ACTIVITY.
Each line below from the "reflexive edge $(a\nu)h$." line through the "source files that" line, those two included, must be restated word for word; the pictures must not be.

INPUT MATERIAL.

====

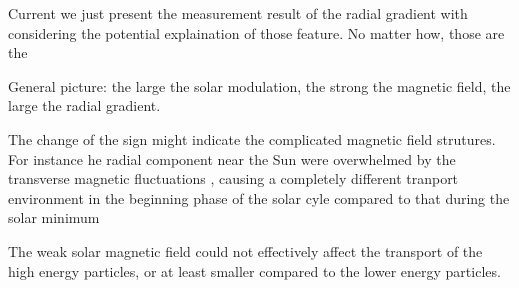 Current we just present the measurement result of the radial gradient with considering the potential explaination of those feature. No matter how, those are the 

General picture: the large the solar modulation, the strong the magnetic field, the large the radial gradient.

The change of the sign might indicate the complicated magnetic field strutures. For instance he radial component near the Sun were overwhelmed by the transverse magnetic fluctuations \citep{Rankin2022ApJ}, causing a completely different tranport environment in the beginning phase of the solar cyle compared to that during the solar minimum

The weak solar magnetic field could not effectively affect the transport of the high energy particles, or at least smaller compared to the lower energy particles.





%
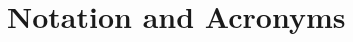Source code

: \documentclass[ %
                    author={Tom Jager},
                supervisor={Dr. Daniel Schien},
                    degree={MEng},
                     title={A Bayesian Inference Engine for Calibrating Uncertainty over UMIS Structured MFA Systems},
                  subtitle={},
                      type={research},
                      year={2019} ]{dissertation}
\begin{document}

\chapter*{Notation and Acronyms}
\end{document}
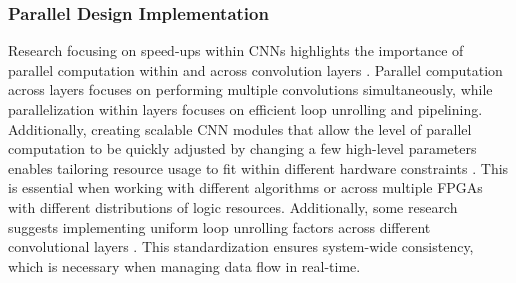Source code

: \documentclass{article}
\begin{document}
        \subsubsection{Parallel Design Implementation}
        \noindent Research focusing on speed-ups within CNNs highlights the importance of parallel computation within and across convolution layers \cite{ma_scalable_2016}\cite{zhang_optimizing_2015}. Parallel computation across layers focuses on performing multiple convolutions simultaneously, while parallelization within layers focuses on efficient loop unrolling and pipelining. Additionally, creating scalable CNN modules that allow the level of parallel computation to be quickly adjusted by changing a few high-level parameters enables tailoring resource usage to fit within different hardware constraints \cite{ma_scalable_2016}. This is essential when working with different algorithms or across multiple FPGAs with different distributions of logic resources. Additionally, some research suggests implementing uniform loop unrolling factors across different convolutional layers \cite{zhang_optimizing_2015}. This standardization ensures system-wide consistency, which is necessary when managing data flow in real-time. 
        
\end{document}

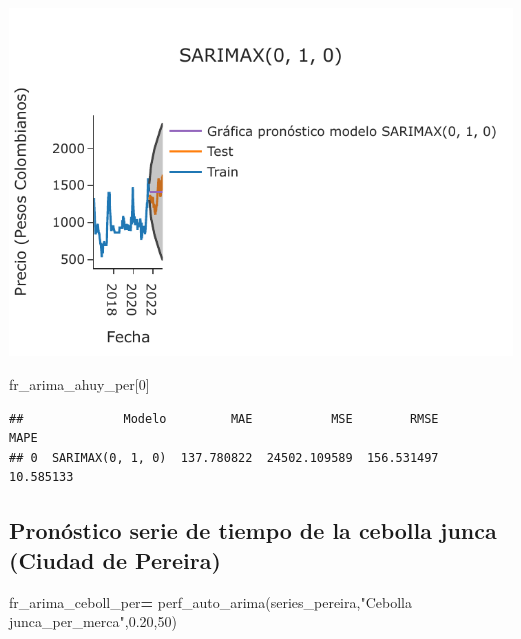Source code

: \documentclass[
]{book}
\newenvironment{Shaded}{\begin{snugshade}}{\end{snugshade}}
\newcommand{\DecValTok}[1]{\textcolor[rgb]{0.00,0.00,0.81}{#1}}
\newcommand{\FloatTok}[1]{\textcolor[rgb]{0.00,0.00,0.81}{#1}}
\newcommand{\NormalTok}[1]{#1}
\newcommand{\OperatorTok}[1]{\textcolor[rgb]{0.81,0.36,0.00}{\textbf{#1}}}
\newcommand{\StringTok}[1]{\textcolor[rgb]{0.31,0.60,0.02}{#1}}
\begin{document}
\includegraphics{bookdown-demo_files/figure-latex/unnamed-chunk-161-155.pdf}

\begin{Shaded}
\begin{Highlighting}[]

\NormalTok{fr\_arima\_ahuy\_per[}\DecValTok{0}\NormalTok{]}
\end{Highlighting}
\end{Shaded}

\begin{verbatim}
##              Modelo         MAE           MSE        RMSE       MAPE
## 0  SARIMAX(0, 1, 0)  137.780822  24502.109589  156.531497  10.585133
\end{verbatim}

\hypertarget{pronuxf3stico-serie-de-tiempo-de-la-cebolla-junca-ciudad-de-pereira-1}{%
\subsection{Pronóstico serie de tiempo de la cebolla junca (Ciudad de Pereira)}\label{pronuxf3stico-serie-de-tiempo-de-la-cebolla-junca-ciudad-de-pereira-1}}

\begin{Shaded}
\begin{Highlighting}[]

\NormalTok{fr\_arima\_ceboll\_per}\OperatorTok{=}\NormalTok{ perf\_auto\_arima(series\_pereira,}\StringTok{"Cebolla junca\_per\_merca"}\NormalTok{,}\FloatTok{0.20}\NormalTok{,}\DecValTok{50}\NormalTok{)}
\end{Highlighting}
\end{Shaded}
\end{document}
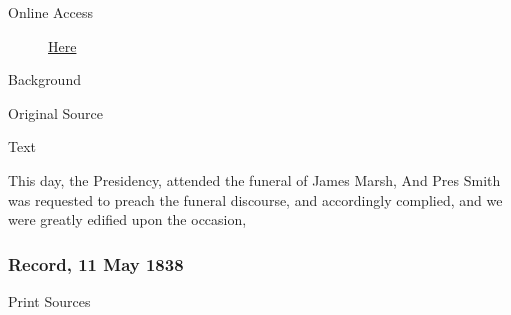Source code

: 				\begin{description}
					\item[Online Access] \href{https://www.josephsmithpapers.org/paper-summary/journal-march-september-1838/25}{Here}
				\end{description}
				
				\begin{description}
					\item[Background]
				\end{description}
				
				
				\begin{description}
					\item[Original Source]
				\end{description}
				
				
				\begin{description}
					\item[Text]
				\end{description}
				
					This day, the Presidency, attended the funeral of James Marsh, And Pres Smith was requested to preach the funeral discourse, and accordingly complied, and we were greatly edified upon the occasion,
					
		\subsubsection{Record, 11 May 1838}
			\label{EMS-1838-JS-11-MAY-1838}
			
			\begin{description}
					\item[Print Sources]
				\end{description}

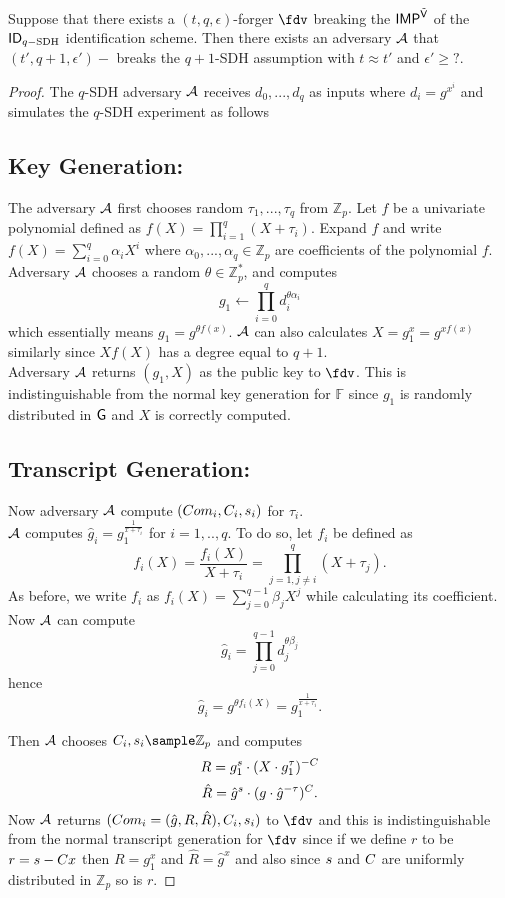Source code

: \begin{theorem}
Suppose that there exists a $(t, q, \epsilon)$-forger $\fdv$ breaking the $\mathsf{IMP}^{\tilde{\mathsf{V}}}$ of the $\mathsf{ID}_{q-\text{SDH}}$ identification scheme. Then there exists an adversary $\mathcal{A}$ that $(t',q+1,\epsilon')-$ breaks the $q+1$-SDH assumption with $t \approx t'$ and 
$\epsilon' \geq ?.$
\end{theorem}
\begin{proof}
The $q$-SDH adversary $\mathcal{A}$ receives $d_0,...,d_q$ as inputs where $d_i = g^{x^i}$ and simulates the $q$-SDH experiment as follows
\subsection*{Key Generation:} The adversary $\mathcal{A}$ first chooses random $\tau_1,...,\tau_q$ from $\mathbb{Z}_p$. Let $f$ be a univariate polynomial defined as 
$f(X) = \prod_{i=1}^q (X+\tau_i)$. Expand $f$ and write $f(X) = \sum_{i=0}^q \alpha_i X^i$ where
$\alpha_0,...,\alpha_q \in \mathbb{Z}_p$ are coefficients of the polynomial $f$. Adversary $\mathcal{A}$ chooses a random $\theta \in \mathbb{Z}^*_p$, and computes
$$g_1 \leftarrow \prod_{i=0}^q d_i^{\theta\alpha_i}$$
which essentially means $g_1 = g^{\theta f(x)}$. $\mathcal{A}$ can also calculates 
$X = g_1^x = g^{xf(x)}$ similarly since $Xf(X)$ has a degree equal to $q+1$.
\\
Adversary $\mathcal{A}$ returns $(g_1,X)$ as the public key to $\fdv$. This is indistinguishable from the normal key generation for $\mathbb{F}$ since $g_1$ is randomly distributed in $\mathsf{G}$ and $X$ is correctly computed.

\subsection*{Transcript Generation:}
Now adversary $\mathcal{A}$ compute $(Com_i,C_i,s_i)$ for $\tau_i$.
\\
$\mathcal{A}$ computes
$\hat{g}_i = g_1^{\frac{1}{x+\tau_i}}$ for $i = 1,..,q$. To do so, let $f_i$ be defined as
$$f_i(X) = \frac{f_i(X)}{X+\tau_i} = \prod_{j=1, j \neq i}^q (X+ \tau_j).$$
As before, we write $f_i$ as 
$f_i(X) = \sum_{j=0}^{q-1} \beta_jX^j$ while calculating its coefficient.  Now $\mathcal{A}$ can compute
$$\hat{g}_i = \prod_{j=0}^{q-1} d_j^{\theta\beta_j}$$
hence
$$\hat{g}_i = g^{\theta f_i(X)} =  g_1^{\frac{1}{x+\tau_i}}.$$




 Then $\mathcal{A}$ chooses  $\c_i,\s_i\sample\mathbb{Z}_p$ and computes
$$R = g_1^s \cdot(X\cdot g_1^{\tau})^{-C} $$
$$\hat{R} = \hat{g}^s \cdot (g\cdot \hat{g}^{-\tau} )^C.$$
Now $\mathcal{A}$ returns $(Com_i = (\hat{g},R,\hat{R}),C_i,s_i)$ to $\fdv$ and this is indistinguishable from the normal transcript generation for $\fdv$ since if we define $r$ to be $r = s-C x$ then $R = g_1^x$ and 
$\hat{R} = \hat{g}^x$ and also since $s$ and $C$ are uniformly distributed in $\mathbb{Z}_p$ so is $r$.

\end{proof}
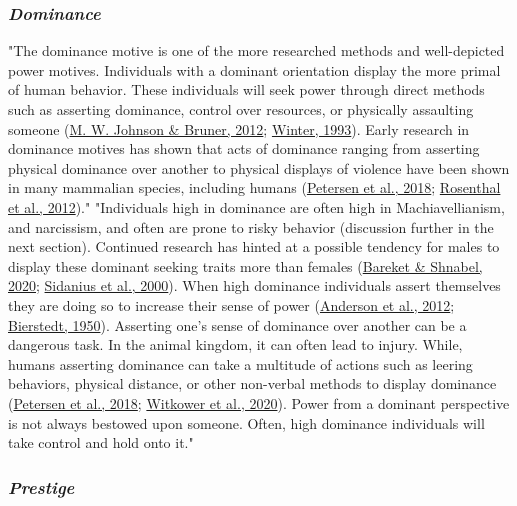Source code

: \documentclass[
"  donotrepeattitle,doc, 12pt, a4paper,floatsintext]{apa7}"
\begin{document}
\hypertarget{dominance}{%
\subsubsection{\texorpdfstring{\emph{Dominance}}{Dominance}}\label{dominance}}
"The dominance motive is one of the more researched methods and well-depicted power motives. Individuals with a dominant orientation display the more primal of human behavior. These individuals will seek power through direct methods such as asserting dominance, control over resources, or physically assaulting someone (\protect\hyperlink{ref-johnson2012}{M. W. Johnson \& Bruner, 2012}; \protect\hyperlink{ref-winter1993}{Winter, 1993}). Early research in dominance motives has shown that acts of dominance ranging from asserting physical dominance over another to physical displays of violence have been shown in many mammalian species, including humans (\protect\hyperlink{ref-petersen2018}{Petersen et al., 2018}; \protect\hyperlink{ref-rosenthal2012}{Rosenthal et al., 2012})."
"Individuals high in dominance are often high in Machiavellianism, and narcissism, and often are prone to risky behavior (discussion further in the next section). Continued research has hinted at a possible tendency for males to display these dominant seeking traits more than females (\protect\hyperlink{ref-bareket2020}{Bareket \& Shnabel, 2020}; \protect\hyperlink{ref-sidanius2000}{Sidanius et al., 2000}). When high dominance individuals assert themselves they are doing so to increase their sense of power (\protect\hyperlink{ref-anderson2012}{Anderson et al., 2012}; \protect\hyperlink{ref-bierstedt1950}{Bierstedt, 1950}). Asserting one's sense of dominance over another can be a dangerous task. In the animal kingdom, it can often lead to injury. While, humans asserting dominance can take a multitude of actions such as leering behaviors, physical distance, or other non-verbal methods to display dominance (\protect\hyperlink{ref-petersen2018}{Petersen et al., 2018}; \protect\hyperlink{ref-witkower2020}{Witkower et al., 2020}). Power from a dominant perspective is not always bestowed upon someone. Often, high dominance individuals will take control and hold onto it."
\hypertarget{prestige}{%
\subsubsection{\texorpdfstring{\emph{Prestige}}{Prestige}}\label{prestige}}
\end{document}
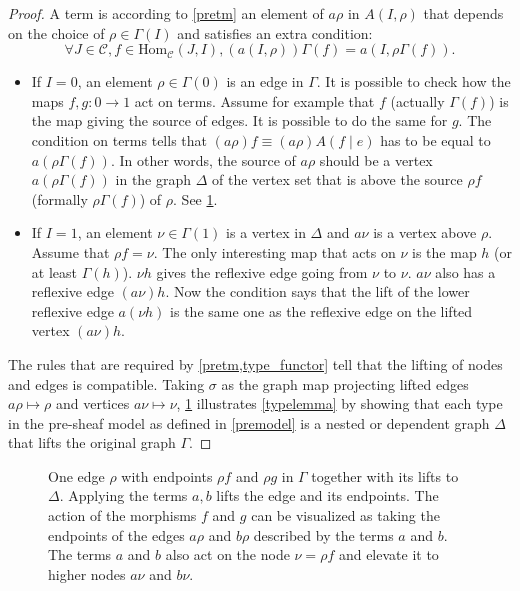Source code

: \documentclass[12pt,a4paper,twoside,xetex]{book} %
\newcommand{\homo}[3]{\text{Hom}_{#1}\left(#2,#3\right)}
\begin{document}
\begin{proof}
A term is according to \cref{pretm} an element of $a\rho$ in $A(I,\rho)$ that 
depends on the choice of $\rho \in \Gamma (I)$ and satisfies an extra 
condition: $$\forall J \in \mathcal{C}, f \in \homo{\mathcal{C}}{J}{I}, 
(a(I,\rho))\Gamma(f)= a(I,\rho \Gamma (f)).$$ 
\begin{itemize}

\item If $I=0$, an element $\rho \in \Gamma (0)$ is an edge in $\Gamma$. It is 
possible to check how the maps $f,g:0\rightarrow 1$ act on terms. Assume for 
example that $f$ (actually $\Gamma(f)$)  is the map giving the source of edges. 
It is possible to do the same for $g$. The condition on terms tells that 
$(a\rho)f \equiv (a \rho)A(f \mid e)$ has to be equal to $a(\rho \Gamma (f))$. 
In other words, the source of $a\rho$ should be a vertex $a(\rho \Gamma (f))$ 
in the graph $\Delta$ of the vertex set that is above the source $\rho f$ 
(formally $\rho \Gamma (f)$) of $\rho$. See \cref{depgraphdiag}.


\item If $I = 1$, an  element $\nu \in \Gamma (1)$ is a vertex in $\Delta$ 
and $a\nu$ is a vertex above $\rho$. Assume that $\rho f = \nu$. The only 
interesting map that acts on $\nu$ is the map $h$ (or at least $\Gamma (h)$). 
$\nu h$ gives the reflexive edge going from $\nu$ to $\nu$. $a\nu$ also has a 
reflexive edge $(a\nu)h$. Now the condition says that the lift of the lower 
reflexive edge $a (\nu h)$ is the same one as the reflexive edge on the lifted 
vertex $(a \nu) h$. 
\end{itemize}

The rules that are required by \cref{pretm,type_functor} tell that the lifting 
of nodes and edges is compatible. Taking $\sigma$ as the graph map projecting lifted edges $a\rho \mapsto \rho$ and vertices $a\nu \mapsto \nu$, \cref{depgraphdiag} illustrates  \cref{typelemma} by showing that each type in the pre-sheaf model as defined in 
\cref{premodel} is a nested or dependent graph $\Delta$ that lifts 
the original graph $\Gamma$.
\end{proof}


\begin{figure}\label{depgraphdiag}
\begin{center} 

\end{center}
\caption{One edge $\rho$ with endpoints $\rho f$ and $\rho g$ in $\Gamma$ together with its lifts to $\Delta$. Applying the terms $a,b$ lifts the edge and its endpoints. The action of the morphisms $f$ and $g$ can be visualized as taking the endpoints of the edges $a\rho$
and $b\rho$ described by the terms $a$ and $b$. The terms $a$ and $b$ also act 
on the node $\nu = \rho f$ and elevate it to higher nodes $a\nu$ and $b\nu$. 
}
\end{figure}
\end{document}
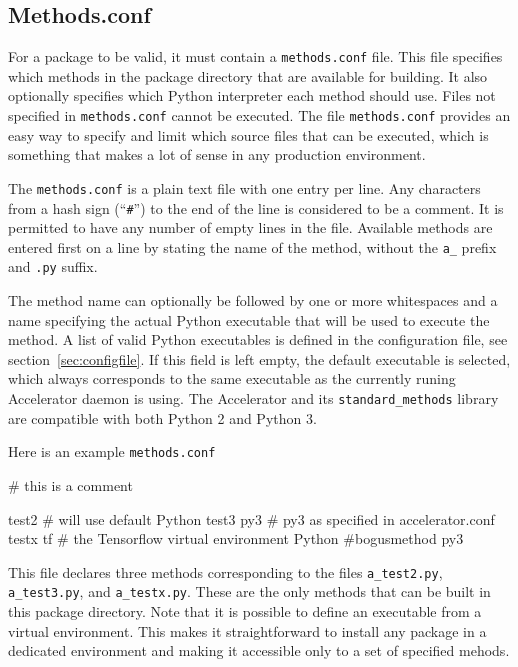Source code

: \subsection{Methods.conf}
\label{sec:methods_conf}
For a package to be valid, it must contain a \texttt{methods.conf}
file.  This file specifies which methods in the package directory that
are available for building.  It also optionally specifies which Python
interpreter each method should use.  Files not specified in
\texttt{methods.conf} cannot be executed.  The file
\texttt{methods.conf} provides an easy way to specify and limit which
source files that can be executed, which is something that makes a lot
of sense in any production environment.

The \texttt{methods.conf} is a plain text file with one entry per
line.  Any characters from a hash sign (``\texttt{\#}'') to the end of
the line is considered to be a comment.  It is permitted to have any
number of empty lines in the file.  Available methods are entered
first on a line by stating the name of the method, without the
\texttt{a\_} prefix and \texttt{.py} suffix.

The method name can optionally be followed by one or more whitespaces
and a name specifying the actual Python executable that will be used
to execute the method.  A list of valid Python executables is defined
in the configuration file, see section~\ref{sec:configfile}.  If this
field is left empty, the default executable is selected, which always
corresponds to the same executable as the currently runing Accelerator
daemon is using.  The Accelerator and its \texttt{standard\_methods}
library are compatible with both Python 2 and Python 3.

Here is an example \texttt{methods.conf}
\begin{shell}
# this is a comment

test2                # will use default Python
test3           py3  # py3 as specified in accelerator.conf
testx           tf   # the Tensorflow virtual environment Python
#bogusmethod    py3
\end{shell}
This file declares three methods corresponding to the files
\texttt{a\_test2.py}, \texttt{a\_test3.py}, and \texttt{a\_testx.py}.
These are the only methods that can be built in this package
directory.  Note that it is possible to define an executable from a
virtual environment.  This makes it straightforward to install any
package in a dedicated environment and making it accessible only to a
set of specified mehods.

====

WRITTEN REPLY.
reflexive edge $(a\nu)h$. Now the condition says that the lift of the lower 
reflexive edge $a (\nu h)$ is the same one as the reflexive edge on the lifted 
vertex $(a \nu) h$. 
\end{itemize}

The rules that are required by \cref{pretm,type_functor} tell that the lifting 
of nodes and edges is compatible. Taking $\sigma$ as the graph map projecting lifted edges $a\rho \mapsto \rho$ and vertices $a\nu \mapsto \nu$, \cref{depgraphdiag} illustrates  \cref{typelemma} by showing that each type in the pre-sheaf model as defined in 
\cref{premodel} is a nested or dependent graph $\Delta$ that lifts 
the original graph $\Gamma$.
\end{proof}


\begin{figure}\label{depgraphdiag}
\begin{center} 

\end{center}
\caption{One edge $\rho$ with endpoints $\rho f$ and $\rho g$ in $\Gamma$ together with its lifts to $\Delta$. Applying the terms $a,b$ lifts the edge and its endpoints. The action of the morphisms $f$ and $g$ can be visualized as taking the endpoints of the edges $a\rho$
and $b\rho$ described by the terms $a$ and $b$. The terms $a$ and $b$ also act 
on the node $\nu = \rho f$ and elevate it to higher nodes $a\nu$ and $b\nu$. 
}
\end{figure}
\end{document}
Source code

: \subsection{Methods.conf}
\label{sec:methods_conf}
For a package to be valid, it must contain a \texttt{methods.conf}
file.  This file specifies which methods in the package directory that
are available for building.  It also optionally specifies which Python
interpreter each method should use.  Files not specified in
\texttt{methods.conf} cannot be executed.  The file
\texttt{methods.conf} provides an easy way to specify and limit which
source files that can be executed, which is something that makes a lot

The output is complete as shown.